2. confused76 said...
Is there a way to send complaints to the Telegraph?
First the picture of a scantily clad Krusty on the front page, then this sensless article. Is this "vested interest" weekend?
does this show - again - the lack of imagination of the current Tory leadership?
3. Davros said...
Sorry, the IMF say the market is 40% over valued, Morgan Stanley put the figure at 30% and so forth..
It's not a collection of ill informed bitter renters who are making these predictions.
4. alan said...
"We need commonsense alongside financial realism".
What is she suggesting? Buying when the numbers don't add up?
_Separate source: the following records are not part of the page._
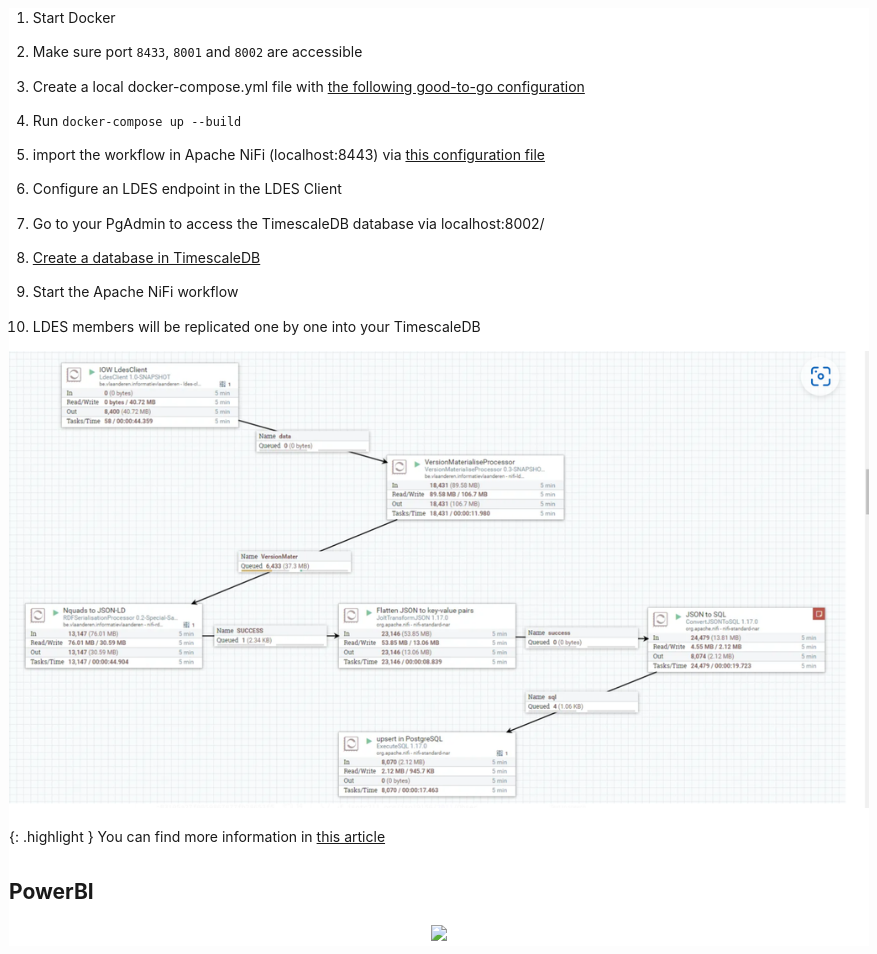 1. Start Docker

2. Make sure port `8433`, `8001` and `8002` are accessible

3. Create a local docker-compose.yml file with [the following good-to-go configuration](https://github.com/samuvack/LDES2TimescaleDB/blob/main/docker-compose.yml)

4. Run `docker-compose up --build`

5. import the workflow in Apache NiFi (localhost:8443) via [this configuration file](https://github.com/samuvack/LDES2TimescaleDB/blob/main/iow_LDES_timescale.json)

6. Configure an LDES endpoint in the LDES Client

7. Go to your PgAdmin to access the TimescaleDB database via localhost:8002/

8. [Create a database in TimescaleDB](https://docs.timescale.com/getting-started/latest/)

9. Start the Apache NiFi workflow

10. LDES members will be replicated one by one into your TimescaleDB

![Linked Data Event Streams and TimescaleDB for Real-time Timeseries Data Management](../images/Real-timeTimeseries.PNG)

{: .highlight }
You can find more information in [this article](https://medium.com/towards-artificial-intelligence/linked-data-event-streams-and-timescaledb-for-real-time-timeseries-data-management-9e82ba336f82)

## PowerBI

<p align="center"><img src="/VSDS-Tech-Docs/images/powerbi.png"  width="80%" text-align="center"></p>

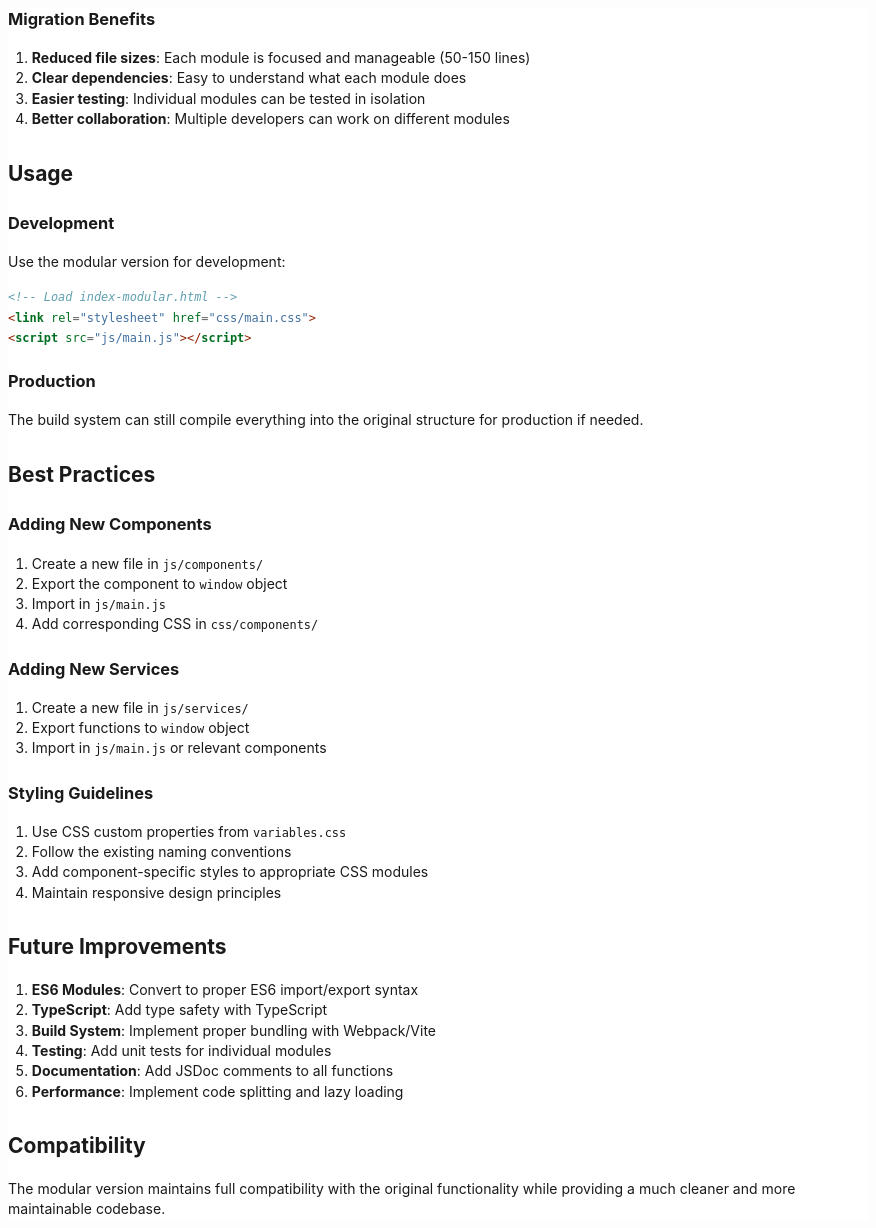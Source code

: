 ### Migration Benefits
1. **Reduced file sizes**: Each module is focused and manageable (50-150 lines)
2. **Clear dependencies**: Easy to understand what each module does
3. **Easier testing**: Individual modules can be tested in isolation
4. **Better collaboration**: Multiple developers can work on different modules

## Usage

### Development
Use the modular version for development:
```html
<!-- Load index-modular.html -->
<link rel="stylesheet" href="css/main.css">
<script src="js/main.js"></script>
```

### Production
The build system can still compile everything into the original structure for production if needed.

## Best Practices

### Adding New Components
1. Create a new file in `js/components/`
2. Export the component to `window` object
3. Import in `js/main.js`
4. Add corresponding CSS in `css/components/`

### Adding New Services
1. Create a new file in `js/services/`
2. Export functions to `window` object
3. Import in `js/main.js` or relevant components

### Styling Guidelines
1. Use CSS custom properties from `variables.css`
2. Follow the existing naming conventions
3. Add component-specific styles to appropriate CSS modules
4. Maintain responsive design principles

## Future Improvements

1. **ES6 Modules**: Convert to proper ES6 import/export syntax
2. **TypeScript**: Add type safety with TypeScript
3. **Build System**: Implement proper bundling with Webpack/Vite
4. **Testing**: Add unit tests for individual modules
5. **Documentation**: Add JSDoc comments to all functions
6. **Performance**: Implement code splitting and lazy loading

## Compatibility

The modular version maintains full compatibility with the original functionality while providing a much cleaner and more maintainable codebase.
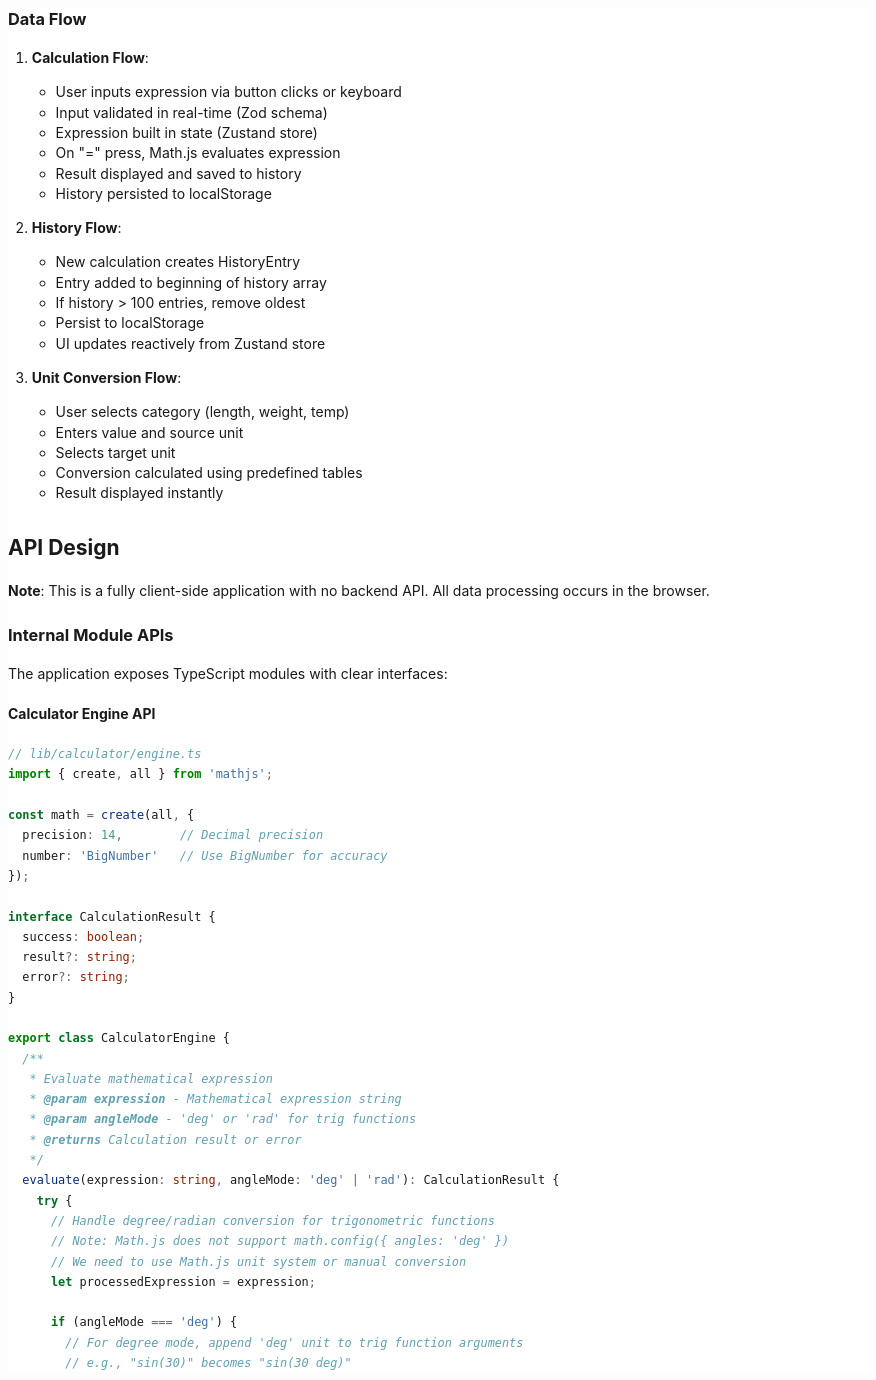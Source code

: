 ### Data Flow
1. **Calculation Flow**:
   - User inputs expression via button clicks or keyboard
   - Input validated in real-time (Zod schema)
   - Expression built in state (Zustand store)
   - On "=" press, Math.js evaluates expression
   - Result displayed and saved to history
   - History persisted to localStorage

2. **History Flow**:
   - New calculation creates HistoryEntry
   - Entry added to beginning of history array
   - If history > 100 entries, remove oldest
   - Persist to localStorage
   - UI updates reactively from Zustand store

3. **Unit Conversion Flow**:
   - User selects category (length, weight, temp)
   - Enters value and source unit
   - Selects target unit
   - Conversion calculated using predefined tables
   - Result displayed instantly

## API Design
**Note**: This is a fully client-side application with no backend API. All data processing occurs in the browser.

### Internal Module APIs
The application exposes TypeScript modules with clear interfaces:

#### Calculator Engine API
```typescript
// lib/calculator/engine.ts
import { create, all } from 'mathjs';

const math = create(all, {
  precision: 14,        // Decimal precision
  number: 'BigNumber'   // Use BigNumber for accuracy
});

interface CalculationResult {
  success: boolean;
  result?: string;
  error?: string;
}

export class CalculatorEngine {
  /**
   * Evaluate mathematical expression
   * @param expression - Mathematical expression string
   * @param angleMode - 'deg' or 'rad' for trig functions
   * @returns Calculation result or error
   */
  evaluate(expression: string, angleMode: 'deg' | 'rad'): CalculationResult {
    try {
      // Handle degree/radian conversion for trigonometric functions
      // Note: Math.js does not support math.config({ angles: 'deg' })
      // We need to use Math.js unit system or manual conversion
      let processedExpression = expression;

      if (angleMode === 'deg') {
        // For degree mode, append 'deg' unit to trig function arguments
        // e.g., "sin(30)" becomes "sin(30 deg)"
```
Obviously trying to talk up the market - perhaps this is so that the prices don't drop too much? it's called - VI Spin.
5. Scottie said...
Yes the good times will return but we are talking perhaps10 yrs not 10 months. This crash is going to be one for the books. Once you get negitive equity and its going to be a lot of negative equity I think 30 - 50 % fall is in the cards. The other loans you owe become irrelevant and you walk away.I see the banks are trying to raise capital on the market.They don't lend to the average joe when he is in trouble why on earth would we buy their stock when they are in trouble.They will all be in trouble shortly. Mortgage debt and falling house prices is only a very small part of the problem.
6. gone-to-colombia said...
Complete garbage, for example population density and land value - most Americans live in cities, land values are high. Most Americans prefer to live in subdivisions and not in the country. Therefore, the land that is used for houses is limited to around the cities that are popular. (low crime, Walmart etc)
In a way we might argue that the British love of country living allows for a far great area of land that might be acceptable to house buyers.
Also, because of the far lower crime figures far more of our country is considered acceptable as a place to live.
British house prices have risen to far greater heights than in the USA when considered as a multiplier of income, they have, therefore, far further to fall.
I have lived, worked and owned property on both sides of the Atlantic.
7. uncle tom said...
Where is the original source article for this frequently repeated (but so obviously wrong) stat that maintains that only some 78,000 would be in negative equity if prices fell by 20%?
It's credited to Experian, but I can't find a link to it on their site.
I'd like to see the original text to see what they actually said.